HKT48を卒業・矢吹奈子の輝かしいアイドル人生、小学生で加入した少女が成長し韓国でスターに

矢吹奈子 撮影/佐賀章広



とにかく自分のことよりも、HKT48をどうしていくのか?を彼女は常に考えていた。韓国で学んできたことを、なんとかフィードバックできないものか、と試行錯誤しつつも、それによって、いままでのHKT48の良さが打ち消されてしまうのは嫌だ、という想いも強く抱いていた。

コロナ禍でコンサートの演出にも制限がかかる中、矢吹奈子はセンターに立って、グループ全員を牽引していった。広い会場でステージを俯瞰で見ると、それがよくわかった。

全員を引き連れてパフォーマンスしている感じ。それによって全体のパフォーマンスが向上していっている感じ。矢吹奈子はHKT48の良さを消すことなく、確実に変化をもたらしてくれたのだ。

昨年春に開幕したツアーのときは、まだ制限が非常に厳しく、観客は立って応援することすらできなかった。しかし、アンコールの際、矢吹奈子の呼び掛けで1曲だけスタンディングでの観覧がOKになった。クラップしかできないけれども、コロナ禍の長く暗いトンネルから、やっと一歩踏み出せた瞬間……錆びついた鎖から解き放たれた感覚はいまでも忘れないし、その先頭に立っていた矢吹奈子の姿も、いつまでも忘れないと思う。
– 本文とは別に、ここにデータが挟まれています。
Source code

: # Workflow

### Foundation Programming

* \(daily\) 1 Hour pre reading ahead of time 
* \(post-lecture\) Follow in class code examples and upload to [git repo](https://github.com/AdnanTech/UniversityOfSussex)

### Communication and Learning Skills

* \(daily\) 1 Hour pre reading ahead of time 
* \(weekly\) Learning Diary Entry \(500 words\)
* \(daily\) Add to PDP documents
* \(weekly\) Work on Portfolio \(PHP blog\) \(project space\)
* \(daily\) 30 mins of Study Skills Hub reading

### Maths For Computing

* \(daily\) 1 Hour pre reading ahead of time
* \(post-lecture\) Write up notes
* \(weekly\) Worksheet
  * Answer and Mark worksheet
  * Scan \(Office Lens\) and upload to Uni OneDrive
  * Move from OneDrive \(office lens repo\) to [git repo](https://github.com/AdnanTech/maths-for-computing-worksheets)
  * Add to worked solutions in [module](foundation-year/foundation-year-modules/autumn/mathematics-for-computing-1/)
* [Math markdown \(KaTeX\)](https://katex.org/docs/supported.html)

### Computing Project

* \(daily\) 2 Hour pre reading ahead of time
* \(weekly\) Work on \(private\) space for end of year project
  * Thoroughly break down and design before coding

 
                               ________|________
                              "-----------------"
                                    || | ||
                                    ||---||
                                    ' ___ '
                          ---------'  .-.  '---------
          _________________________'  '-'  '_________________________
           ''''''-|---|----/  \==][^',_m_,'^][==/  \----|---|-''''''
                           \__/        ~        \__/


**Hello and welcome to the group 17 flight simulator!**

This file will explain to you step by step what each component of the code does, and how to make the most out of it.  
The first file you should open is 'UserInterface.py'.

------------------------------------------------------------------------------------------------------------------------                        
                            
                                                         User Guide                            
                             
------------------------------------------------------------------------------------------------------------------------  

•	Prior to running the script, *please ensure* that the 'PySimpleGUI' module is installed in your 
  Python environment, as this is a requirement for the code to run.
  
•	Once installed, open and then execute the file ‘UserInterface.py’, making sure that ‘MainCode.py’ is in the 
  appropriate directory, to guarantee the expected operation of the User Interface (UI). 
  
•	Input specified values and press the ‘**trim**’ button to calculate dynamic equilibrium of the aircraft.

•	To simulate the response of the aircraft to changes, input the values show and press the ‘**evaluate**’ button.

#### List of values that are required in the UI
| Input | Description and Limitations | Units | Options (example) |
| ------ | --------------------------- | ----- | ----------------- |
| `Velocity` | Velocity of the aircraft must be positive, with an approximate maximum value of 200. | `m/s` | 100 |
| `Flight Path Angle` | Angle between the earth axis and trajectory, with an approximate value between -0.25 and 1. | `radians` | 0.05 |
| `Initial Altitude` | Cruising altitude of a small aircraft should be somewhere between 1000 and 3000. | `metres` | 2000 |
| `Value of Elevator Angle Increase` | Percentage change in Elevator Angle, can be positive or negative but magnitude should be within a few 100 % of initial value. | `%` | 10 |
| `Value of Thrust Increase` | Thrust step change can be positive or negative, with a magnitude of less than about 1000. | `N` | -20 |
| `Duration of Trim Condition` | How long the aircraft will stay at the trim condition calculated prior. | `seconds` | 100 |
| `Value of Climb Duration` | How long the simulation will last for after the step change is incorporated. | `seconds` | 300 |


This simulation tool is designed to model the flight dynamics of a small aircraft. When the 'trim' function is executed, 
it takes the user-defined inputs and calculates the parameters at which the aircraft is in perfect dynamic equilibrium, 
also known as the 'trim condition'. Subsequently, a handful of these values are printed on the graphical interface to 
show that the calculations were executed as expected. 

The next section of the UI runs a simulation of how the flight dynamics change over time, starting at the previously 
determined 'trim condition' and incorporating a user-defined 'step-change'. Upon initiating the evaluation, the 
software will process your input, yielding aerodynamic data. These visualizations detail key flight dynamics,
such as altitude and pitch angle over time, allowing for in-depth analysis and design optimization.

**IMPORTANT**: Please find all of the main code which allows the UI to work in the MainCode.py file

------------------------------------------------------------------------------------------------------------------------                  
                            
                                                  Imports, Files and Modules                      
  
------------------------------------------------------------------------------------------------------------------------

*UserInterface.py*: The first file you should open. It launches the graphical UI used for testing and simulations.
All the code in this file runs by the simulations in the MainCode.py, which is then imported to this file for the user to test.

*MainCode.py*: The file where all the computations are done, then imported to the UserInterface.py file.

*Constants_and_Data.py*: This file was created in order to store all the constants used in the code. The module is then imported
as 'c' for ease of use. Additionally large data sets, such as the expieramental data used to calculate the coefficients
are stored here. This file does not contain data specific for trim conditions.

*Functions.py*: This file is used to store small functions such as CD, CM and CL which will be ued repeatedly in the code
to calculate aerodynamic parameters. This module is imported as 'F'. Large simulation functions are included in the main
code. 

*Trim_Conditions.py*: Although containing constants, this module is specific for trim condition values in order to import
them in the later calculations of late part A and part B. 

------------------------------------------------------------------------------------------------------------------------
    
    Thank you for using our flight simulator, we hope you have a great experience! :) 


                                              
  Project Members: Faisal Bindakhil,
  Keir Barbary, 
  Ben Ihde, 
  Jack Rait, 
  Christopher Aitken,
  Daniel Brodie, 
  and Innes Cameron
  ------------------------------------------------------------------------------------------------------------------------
もうひとつ興味深かったのは、彼女が韓国に行っているあいだにリリースされた楽曲での立ち居振舞い。後方のポジションに回った彼女は、その位置からメンバーのパフォーマンスをしっかりと見ていた。自身の背中を見せるだけでなく、メンバーの背中もしっかりと見る。じつに立体的な視点がそこにはあった。

「みんな、本当に悲しんでくれているのかな……」

卒業を発表した直後、矢吹奈子にそんなことを言われた。

たしかに「辞めないで、卒業しないで!」という悲鳴はあんまり聴こえてこないような気がする。そもそも、卒業発表の場はコンサート会場で、まだ歓声が解禁されていない時期だったから、みんな、リアクションすらできなかったから、不安になってしまうのも致し方ない。

でも、誰が「辞めないでくれ!」と言えるだろうか?

急な発表だったから、たしかにびっくりはしたけれども、韓国から帰ってきて、こんなにも長い期間、HKT48で活動してくれたことには感謝しかないし、グループに対する献身ぶりを見てきたから、本当にもう「ありがとう」しか言葉が見つからない(その後、彼女自身もメンバーの涙やファンからの熱いメッセージを見て、安堵したようだ)。